Data joining is a common need in any data analysis. We may need to join data from many sources or join data from different tables in a single source. It is provides to join the table by using the data pane available by under. Data menu in the Edit Data Source.
Creating a Join
Let's consider the data source sample superstore. To create a join between Orders and Returns table. We have gone to the Data menu and then choose the option Edit Data Source. Next we drag the two tables, orders and Returns to the data pane. The below diagram displays the creation of inner join between orders
Editing Join Type
The type of join which Table creates automatic could change manual. We click on the middle of two circles showing join. A popup window appears below which displays the four types of joins available. In the below diagram we see the inner and left outer join as the available joins.
Editing Join Fields
We should change the fields forming by clicking on the Data Source option for join condition. Available in the join popup window. While selecting the field we can also search for the field we are looking for using a search text box.
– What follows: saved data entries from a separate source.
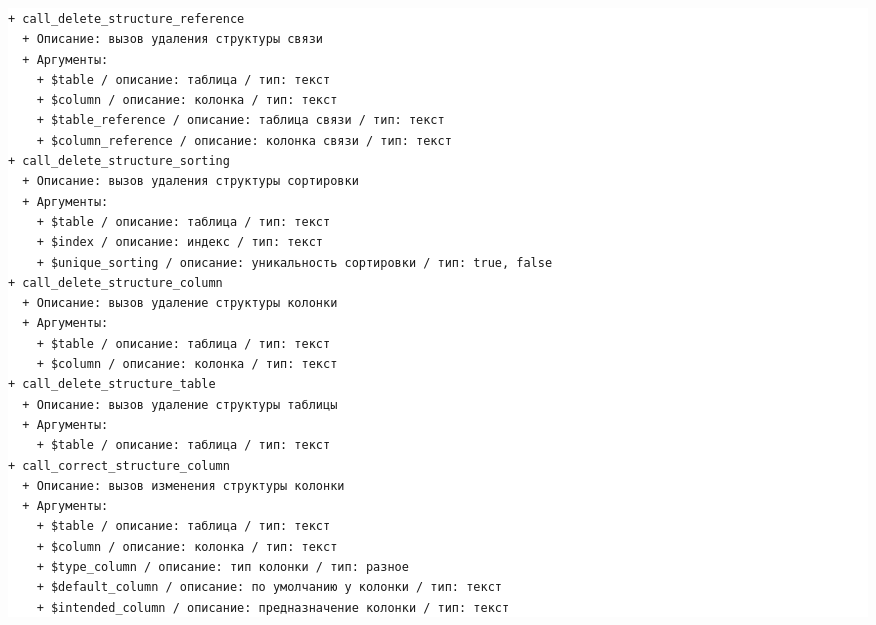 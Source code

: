     + call_delete_structure_reference
      + Описание: вызов удаления структуры связи
      + Аргументы:
        + $table / описание: таблица / тип: текст
        + $column / описание: колонка / тип: текст
        + $table_reference / описание: таблица связи / тип: текст
        + $column_reference / описание: колонка связи / тип: текст
    + call_delete_structure_sorting
      + Описание: вызов удаления структуры сортировки
      + Аргументы:
        + $table / описание: таблица / тип: текст
        + $index / описание: индекс / тип: текст
        + $unique_sorting / описание: уникальность сортировки / тип: true, false
    + call_delete_structure_column
      + Описание: вызов удаление структуры колонки
      + Аргументы:
        + $table / описание: таблица / тип: текст
        + $column / описание: колонка / тип: текст
    + call_delete_structure_table
      + Описание: вызов удаление структуры таблицы
      + Аргументы:
        + $table / описание: таблица / тип: текст
    + call_correct_structure_column
      + Описание: вызов изменения структуры колонки
      + Аргументы:
        + $table / описание: таблица / тип: текст
        + $column / описание: колонка / тип: текст
        + $type_column / описание: тип колонки / тип: разное
        + $default_column / описание: по умолчанию у колонки / тип: текст
        + $intended_column / описание: предназначение колонки / тип: текст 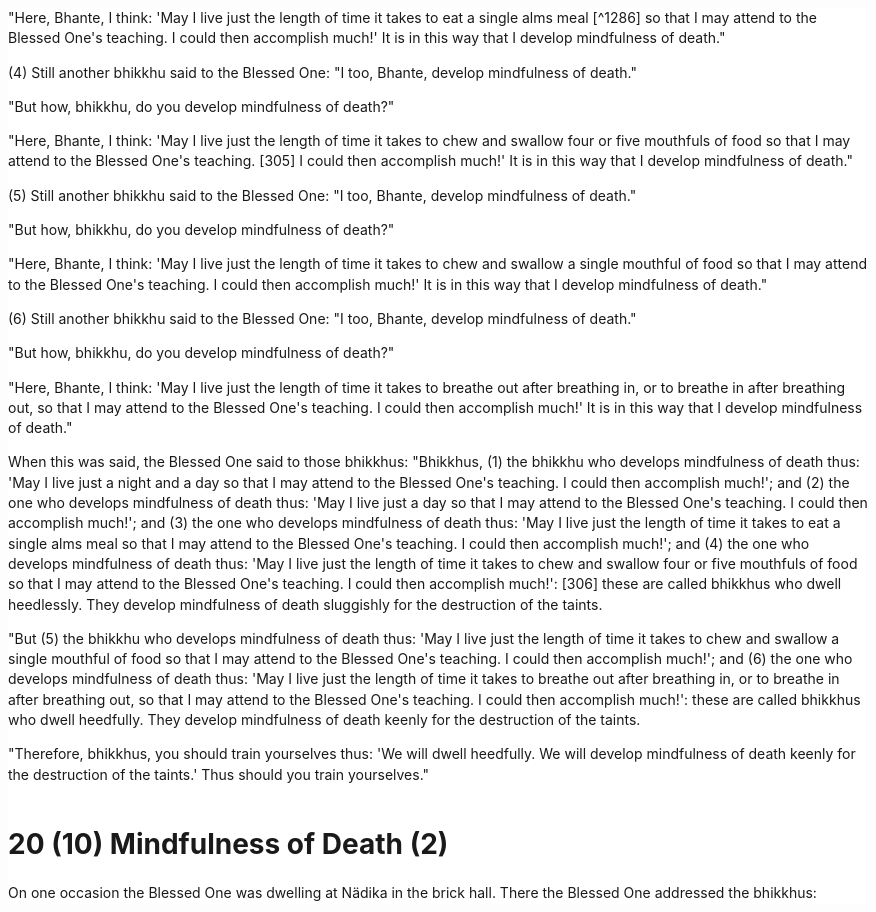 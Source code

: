 "Here, Bhante, I think: 'May I live just the length of time it takes to eat a single alms meal [^1286] so that I may attend to the Blessed One's teaching. I could then accomplish much!' It is in this way that I develop mindfulness of death."

(4) Still another bhikkhu said to the Blessed One: "I too, Bhante, develop mindfulness of death."

"But how, bhikkhu, do you develop mindfulness of death?"

"Here, Bhante, I think: 'May I live just the length of time it takes to chew and swallow four or five mouthfuls of food so that I may attend to the Blessed One's teaching. [305] I could then accomplish much!' It is in this way that I develop mindfulness of death."

(5) Still another bhikkhu said to the Blessed One: "I too, Bhante, develop mindfulness of death."

"But how, bhikkhu, do you develop mindfulness of death?"

"Here, Bhante, I think: 'May I live just the length of time it takes to chew and swallow a single mouthful of food so that I may attend to the Blessed One's teaching. I could then accomplish much!' It is in this way that I develop mindfulness of death."

(6) Still another bhikkhu said to the Blessed One: "I too, Bhante, develop mindfulness of death."

"But how, bhikkhu, do you develop mindfulness of death?"

"Here, Bhante, I think: 'May I live just the length of time it takes to breathe out after breathing in, or to breathe in after breathing out, so that I may attend to the Blessed One's teaching. I could then accomplish much!' It is in this way that I develop mindfulness of death."

When this was said, the Blessed One said to those bhikkhus:
"Bhikkhus, (1) the bhikkhu who develops mindfulness of death thus: 'May I live just a night and a day so that I may attend to the Blessed One's teaching. I could then accomplish much!'; and (2) the one who develops mindfulness of death thus: 'May I live just a day so that I may attend to the Blessed One's teaching. I could then accomplish much!'; and (3) the one who develops mindfulness of death thus: 'May I live just the length of time it takes to eat a single alms meal so that I may attend to the Blessed One's teaching. I could then accomplish much!'; and (4) the one who develops mindfulness of death thus: 'May I live just the length of time it takes to chew and swallow four or five mouthfuls of food so that I may attend to the Blessed One's teaching. I could then accomplish much!': [306] these are called bhikkhus who dwell heedlessly. They develop mindfulness of death sluggishly for the destruction of the taints.

"But (5) the bhikkhu who develops mindfulness of death thus: 'May I live just the length of time it takes to chew and swallow a single mouthful of food so that I may attend to the Blessed One's teaching. I could then accomplish much!'; and (6) the one who develops mindfulness of death thus: 'May I live just the length of time it takes to breathe out after breathing in, or to breathe in after breathing out, so that I may attend to the Blessed One's teaching. I could then accomplish much!': these are called bhikkhus who dwell heedfully. They develop mindfulness of death keenly for the destruction of the taints.

"Therefore, bhikkhus, you should train yourselves thus: 'We will dwell heedfully. We will develop mindfulness of death keenly for the destruction of the taints.' Thus should you train yourselves."

# 20 (10) Mindfulness of Death (2)

On one occasion the Blessed One was dwelling at Nädika in the brick hall. There the Blessed One addressed the bhikkhus:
Data Blending is a powerful feature in Tableau. It is use when there is relate data in more data sources to analyze together in a single view. As an example which you want, The Present sales data is in a relational database. Then to compare actual sales to target sales. We can blend the data based on common dimensions to get access to the Sales Target measure. The two sources involved in data blending are referring as Primary data sources.
Preparing Data for Blending
Tableau has two inbuilt data sources named Sample superstore. mdb which we will use to illustrate data blending. Let’s first load the sample coffee chain to tableau and look at its metadata. Go to the menu Data. Browse for the sample coffee chain new Data Source file which is a MS access database file. The below diagram displays the different tables and joins available in the file.
Adding Secondary Data Source
Next we add the secondary data source named by again following the steps Data. New Data Source and choosing this data source. Both the data sources now appear on the Data window as shown below.
Blending the Data
Now we can integrate the data from both above common dimension for based on sources. Note that a small chain image appears next to the dimension named State. This indicates the common dimension between the two data sources.
We select the bullet chart option from Show me to get the bullet chart below. It showed how the profit ratio varies for each state in both the superstore and coffee chain shops.